This week, we were able to do some mocap tests with actors to get ready for our next production for SIGGRAPH. The tests went well and most of the data was really easy to clean except for a few problems with the actors’ feet – they probably grazed some of the markers on their legs and accidentally moved them. All in all, it was a good test.
The new thing we did in addition to the standard mocap was perform facial capture at the same time. We thought about the problems we had in our earlier tests with the faceware cameras and tried to mitigate them. One of the problems we had before was that turning the camera on and off for each take would move the camera slightly and that meant I would have to work on each clip individually.

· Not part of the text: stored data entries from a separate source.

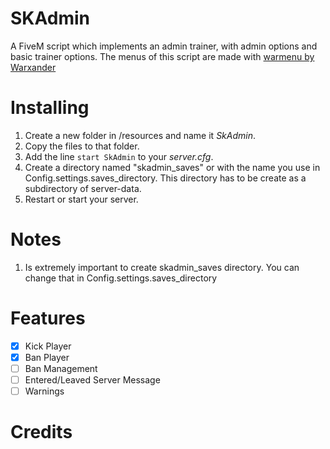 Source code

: # SKAdmin
A FiveM script which implements an admin trainer, with admin options and basic trainer options.
The menus of this script are made with [warmenu by Warxander](https://github.com/adikanchukov/warmenu)

# Installing
1. Create a new folder in /resources and name it *SkAdmin*.
2. Copy the files to that folder.
3. Add the line ```start SkAdmin``` to your *server.cfg*.
4. Create a directory named "skadmin_saves" or with the name you use in Config.settings.saves_directory. This directory has to be create as a subdirectory of server-data.
4. Restart or start your server.

# Notes
1. Is extremely important to create skadmin_saves directory. You can change that in Config.settings.saves_directory

# Features
- [X] Kick Player
- [X] Ban Player
- [ ] Ban Management
- [ ] Entered/Leaved Server Message
- [ ] Warnings

# Credits
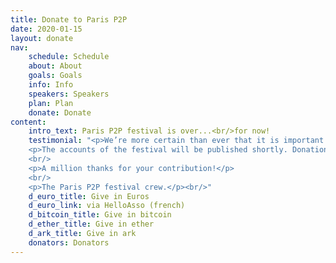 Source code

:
 ```yaml
---
title: Donate to Paris P2P
date: 2020-01-15
layout: donate
nav:
    schedule: Schedule
    about: About
    goals: Goals
    info: Info
    speakers: Speakers
    plan: Plan
    donate: Donate
content:
    intro_text: Paris P2P festival is over...<br/>for now!
    testimonial: "<p>We’re more certain than ever that it is important to enable P2P gatherings that are free (meaning both 'free speech' and 'free beer'), open to anyone's participation, and covering technical topics as well as political, social and cultural aspects.</p><p>That's why we set up the festival as an indie event: non-commercial, non-profit, with no sponsors or logos.</p><p>It has been made possible thanks to all the people supporting us, speakers and workshop moderators, and Ground Control - and also because of ourselves, organizers within the Osmose collective, as we funded and worked as volunteers to make the festival happen.</p><p>If you need to use another method or currency, please let us know.</p>
    <p>The accounts of the festival will be published shortly. Donations will be used to cover the expenses for the current festival or for the future events. If you have any questions, email us at <a href='mailto:festival@p2p.paris'>festival@p2p.paris</a>.</p>
    <br/>
    <p>A million thanks for your contribution!</p>
    <br/>
    <p>The Paris P2P festival crew.</p><br/>"
    d_euro_title: Give in Euros
    d_euro_link: via HelloAsso (french)
    d_bitcoin_title: Give in bitcoin
    d_ether_title: Give in ether
    d_ark_title: Give in ark
    donators: Donators
---
```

This time, we had the camera recording the entire time. But we we still ran into problems. In our previous tests, the actor had not been moving around a lot, only turning her head slightly when she needed to. For our new scene, the actor was moving around the area as they were acting. It meant that the camera had a high chance of moving on the actors head. It also meant that the lighting on the actor’s face would change dramatically depending on whether they were facing the windows or not. The dramatic change in lighting seems to have the same effect on faceware’s tracking algorithm as a changing camera angle does. A few different times, the lighting would obscure the actor’s face and the software would not understand where his mouth was.
I think in order to avoid this problem in the future, we need to apply lights onto the camera rig itself so that the actors’ faces can have more consistent lighting, like in movies. We should also paint tracking markers onto the actors to make it easier for me to match their facial poses.